**SOURCE DATA**
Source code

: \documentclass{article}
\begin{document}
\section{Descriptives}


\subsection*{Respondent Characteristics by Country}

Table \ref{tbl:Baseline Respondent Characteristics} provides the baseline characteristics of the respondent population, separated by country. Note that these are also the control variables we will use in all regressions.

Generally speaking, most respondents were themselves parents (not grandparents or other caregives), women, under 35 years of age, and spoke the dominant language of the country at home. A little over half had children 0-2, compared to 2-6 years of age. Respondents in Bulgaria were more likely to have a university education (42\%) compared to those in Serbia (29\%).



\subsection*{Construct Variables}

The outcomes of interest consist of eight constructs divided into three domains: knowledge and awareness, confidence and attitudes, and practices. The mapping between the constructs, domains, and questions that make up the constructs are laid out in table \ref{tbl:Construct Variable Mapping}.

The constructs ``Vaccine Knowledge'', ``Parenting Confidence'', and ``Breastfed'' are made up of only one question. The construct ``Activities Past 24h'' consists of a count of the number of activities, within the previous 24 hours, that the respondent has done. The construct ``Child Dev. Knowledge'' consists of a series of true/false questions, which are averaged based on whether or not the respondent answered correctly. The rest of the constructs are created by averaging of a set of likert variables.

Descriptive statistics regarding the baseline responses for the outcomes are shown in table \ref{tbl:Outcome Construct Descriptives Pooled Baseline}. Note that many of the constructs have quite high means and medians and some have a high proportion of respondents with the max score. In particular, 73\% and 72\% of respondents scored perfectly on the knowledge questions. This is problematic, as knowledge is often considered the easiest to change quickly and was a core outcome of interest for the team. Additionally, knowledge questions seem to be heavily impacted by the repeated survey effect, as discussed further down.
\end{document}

**REQUIRED ACTION**
Repeat the data word for word, starting at its first line and stopping after the line that contains "in all regressions.".

**SOLUTION**
Source code

: \documentclass{article}
\begin{document}
\section{Descriptives}


\subsection*{Respondent Characteristics by Country}

Table \ref{tbl:Baseline Respondent Characteristics} provides the baseline characteristics of the respondent population, separated by country. Note that these are also the control variables we will use in all regressions.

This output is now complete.